Allegedly, Nichols dropped the idea of Bette Midler playing Freddie when she insulted him by asking what films he had made previously. This gave Channing her chance.

Nichols had worked with Jack Nicholson on Carnal Knowledge, and he was suddenly available for The Fortune because shooting on One Flew Over the Cuckoo’s Nest was delayed.

The Fortune was shot on location in Albuquerque, New Mexico, and on part of street built in the corner of the former RKO Forty Acres back lot.

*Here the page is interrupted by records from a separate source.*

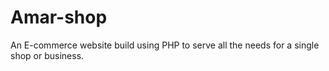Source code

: # Amar-shop
An E-commerce website build using PHP to serve all the needs for a single shop or business.
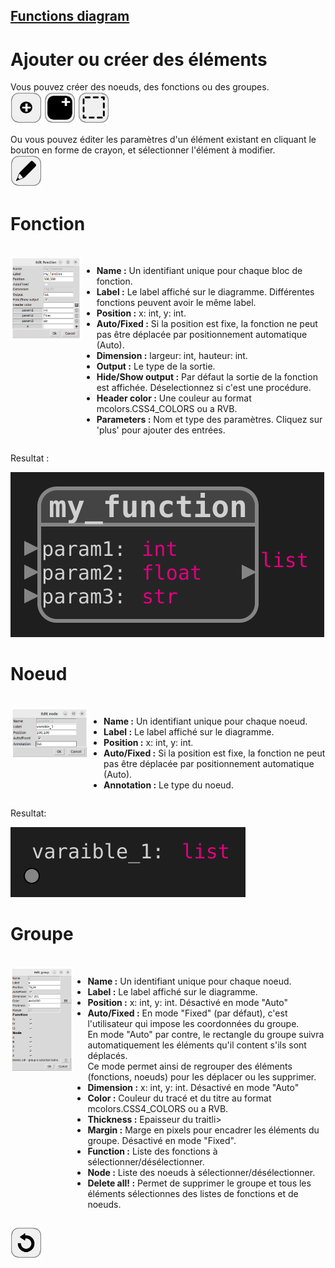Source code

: ## [Functions diagram](../README_fr.md)
# Ajouter ou créer des éléments

Vous pouvez créer des noeuds, des fonctions ou des groupes.  
![add_node](../images/add_node.png)
![add_function](../images/add_function.png)
![add_group](../images/group.png)

Ou vous pouvez éditer les paramètres d'un élément existant en cliquant le bouton en forme de crayon, et sélectionner l'élément à modifier.  
![edit](../images/edit.png) 

# Fonction
<br>
<div style="display:table">
  <div style="display:table-cell; vertical-align:top;">
    <img src="assets/window_add_function.png">
  </div>
    <div style="display:table-cell; vertical-align:top;">
    <ul>
      <li><b>Name :</b> Un identifiant unique pour chaque bloc de fonction.</li>
      <li><b>Label :</b> Le label affiché sur le diagramme. Différentes fonctions peuvent avoir le même label.</li>
      <li><b>Position :</b> x: int, y: int.</li>
      <li><b>Auto/Fixed :</b> Si la position est fixe, la fonction ne peut pas être déplacée par positionnement automatique (Auto).</li>
      <li><b>Dimension :</b> largeur: int, hauteur: int.</li>
      <li><b>Output :</b> Le type de la sortie.</li>
      <li><b>Hide/Show output :</b> Par défaut la sortie de la fonction est affichée. Déselectionnez si c'est une procédure.</li>
      <li><b>Header color :</b> Une couleur au format mcolors.CSS4_COLORS ou a RVB.</li>
      <li><b>Parameters :</b> Nom et type des paramètres. Cliquez sur 'plus' pour ajouter des entrées.</b> </li>
    </ul>  
  </div>
</div>

Resultat : 

![test](assets/example_add_function.svg)

# Noeud
<br>
<div style="display:table">
  <div style="display:table-cell; vertical-align:top;">
    <img src="assets/window_add_node.png">
  </div>
    <div style="display:table-cell; vertical-align:top;">
    <ul>
      <li><b>Name :</b> Un identifiant unique pour chaque noeud.</li>
      <li><b>Label :</b> Le label affiché sur le diagramme.</li>
      <li><b>Position :</b> x: int, y: int.</li>
      <li><b>Auto/Fixed :</b> Si la position est fixe, la fonction ne peut pas être déplacée par positionnement automatique (Auto).</li>
      <li><b>Annotation :</b> Le type du noeud.</li>
    </ul>  
  </div>
</div>

Resultat: 

![test](assets/example_add_node.svg)

# Groupe

<br>
<div style="display:table">
  <div style="display:table-cell; vertical-align:top;">
    <img src="assets/window_add_group.png">
  </div>
    <div style="display:table-cell; vertical-align:top;">
    <ul>
      <li><b>Name :</b> Un identifiant unique pour chaque noeud.</li>
      <li><b>Label :</b> Le label affiché sur le diagramme.</li>
      <li><b>Position :</b> x: int, y: int. Désactivé en mode "Auto" </li>
      <li><b>Auto/Fixed :</b> En mode "Fixed" (par défaut), c'est l'utilisateur qui impose les coordonnées du groupe. <br>En mode "Auto" par contre, le rectangle du groupe suivra automatiquement les éléments qu'il content s'ils sont déplacés.<br>Ce mode permet ainsi de regrouper des éléments (fonctions, noeuds) pour les déplacer ou les supprimer. </li>
      <li><b>Dimension :</b> x: int, y: int. Désactivé en mode "Auto" </li>
      <li><b>Color :</b> Couleur du tracé et du titre au format mcolors.CSS4_COLORS ou a RVB.</li>
      <li><b>Thickness :</b> Epaisseur du traitli>
      <li><b>Margin :</b> Marge en pixels pour encadrer les éléments du groupe. Désactivé en mode "Fixed".</li>
      <li><b>Function :</b> Liste des fonctions à sélectionner/désélectionner.</li>
      <li><b>Node :</b> Liste des noeuds à sélectionner/désélectionner.</li>
      <li><b>Delete all! :</b> Permet de supprimer le groupe et tous les éléments sélectionnes des listes de fonctions et de noeuds.</li>
    </ul>  
  </div>
</div>

[![back](assets/back.png)](../README_fr.md)
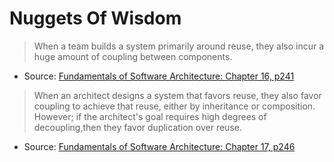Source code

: # Nuggets Of Wisdom

> When a team builds a system primarily around reuse, they also incur a huge amount of coupling between components.
* Source: [Fundamentals of Software Architecture: Chapter 16, p241](https://fundamentalsofsoftwarearchitecture.com/)

> When an architect designs a system that favors reuse, they also favor coupling to achieve that reuse, either by inheritance or composition.
> However; if the architect's goal requires high degrees of decoupling,then they favor duplication over reuse.
* Source: [Fundamentals of Software Architecture: Chapter 17, p246](https://fundamentalsofsoftwarearchitecture.com/)
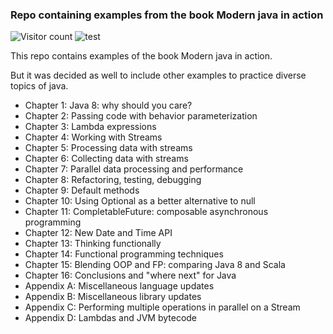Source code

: ### Repo containing examples from the book Modern java in action

![Visitor count](https://shields-io-visitor-counter.herokuapp.com/badge?page=vanalex.modern-java-in-action)
![test](https://github.com/vanalex/modern-java-in-action/actions/workflows/maven.yml/badge.svg)

This repo contains examples of the book Modern java in action.

But it was decided as well to include other examples to practice diverse topics of java.


* Chapter 1: Java 8: why should you care?
* Chapter 2: Passing code with behavior parameterization
* Chapter 3: Lambda expressions
* Chapter 4: Working with Streams
* Chapter 5: Processing data with streams
* Chapter 6: Collecting data with streams
* Chapter 7: Parallel data processing and performance
* Chapter 8: Refactoring, testing, debugging
* Chapter 9: Default methods
* Chapter 10: Using Optional as a better alternative to null
* Chapter 11: CompletableFuture: composable asynchronous programming
* Chapter 12: New Date and Time API
* Chapter 13: Thinking functionally
* Chapter 14: Functional programming techniques
* Chapter 15: Blending OOP and FP: comparing Java 8 and Scala
* Chapter 16: Conclusions and "where next" for Java
* Appendix A: Miscellaneous language updates
* Appendix B: Miscellaneous library updates
* Appendix C: Performing multiple operations in parallel on a Stream
* Appendix D: Lambdas and JVM bytecode
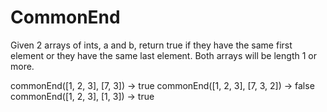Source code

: # CommonEnd


Given 2 arrays of ints, a and b, return true if they have the same first element or they have the same last element. Both arrays will be length 1 or more.


commonEnd([1, 2, 3], [7, 3]) → true
commonEnd([1, 2, 3], [7, 3, 2]) → false
commonEnd([1, 2, 3], [1, 3]) → true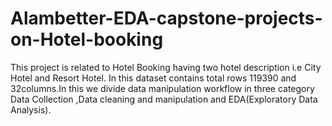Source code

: # Alambetter-EDA-capstone-projects-on-Hotel-booking
This project is related to Hotel Booking having two hotel description i.e City Hotel and Resort Hotel. In this dataset contains total rows  119390 and 32columns.In this we divide data manipulation workflow in three category Data Collection ,Data cleaning and manipulation and EDA(Exploratory Data Analysis).

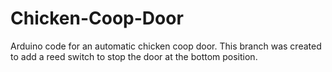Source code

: # Chicken-Coop-Door
Arduino code for an automatic chicken coop door. 
This branch was created to add a reed switch to stop the door at the bottom position.

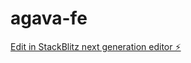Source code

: # agava-fe

[Edit in StackBlitz next generation editor ⚡️](https://stackblitz.com/~/github.com/Chirraag/agava-fe)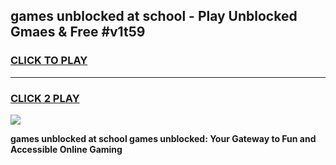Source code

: 
## games unblocked at school - Play Unblocked Gmaes & Free #v1t59
<h3>
<a href="https://premium.freeplayer.one?title=games_unblocked_at_school&ref=03M">CLICK TO PLAY</a></h3>
<hr>

<h3>
<a href="https://premium.freeplayer.one?title=games_unblocked_at_school&ref=03M">CLICK 2 PLAY</a>
  
</h3>

<a href="https://premium.freeplayer.one?title=games_unblocked_at_school&ref=03M"><img src="https://clearcache.store/games.png"></a>


**games unblocked at school games unblocked: Your Gateway to Fun and Accessible Online Gaming**
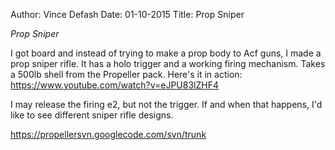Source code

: Author: Vince Defash
Date: 01-10-2015
Title: Prop Sniper

*Prop Sniper*

I got board and instead of trying to make a prop body to Acf guns, I made a prop sniper rifle. It has a holo trigger and a working firing mechanism. Takes a 500lb shell from the Propeller pack.
Here's it in action:
https://www.youtube.com/watch?v=eJPU83lZHF4

I may release the firing e2, but not the trigger.
If and when that happens, I'd like to see different sniper rifle designs.

https://propellersvn.googlecode.com/svn/trunk
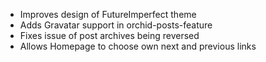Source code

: ---
---

- Improves design of FutureImperfect theme
- Adds Gravatar support in orchid-posts-feature
- Fixes issue of post archives being reversed
- Allows Homepage to choose own next and previous links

The apartment building was a set for The Day of the Locust.

The cast are Jack Nicholson as Oscar Sullivan, Warren Beatty as Nicky Wilson, Stockard Channing as Fredrika ‘Freddie’ Quintessa Bigard, Florence Stanley as Mrs Gould, Richard B Shull as Detective Sgt Power, John Fiedler as Police Photographer, Scatman Crothers as Fisherman, Kathryn Grody as Police Secretary, Ian Wolfe as Justice of the Peace, Dub Taylor as Rattlesnake Tom, Christopher Guest as Boy Lover, Tom Newman, Ian Wolfe, Rose Michtom, Brian Avery. Dub Taylor, Nira Barab [Catlin Adams], Jim Antonio, Vic Vallaro, Joe Tornatore, and George Roberts.

Release date: May 20, 1975.

Given her astounding subsequent career, Stockard Channing has won far fewer awards than expected. They include three Emmy Awards (out of 14 nominations), two Screen Actors Guild Awards (out of 11 nominations), one Drama Desk Award (out of 7 nominations), and one Tony Award (out of 7 nominations). She has also won a 2003 GLAAD Media Award as Herself and a 2003 London Film Critics’ Circle Award for Actress of the Year for The Business of Strangers.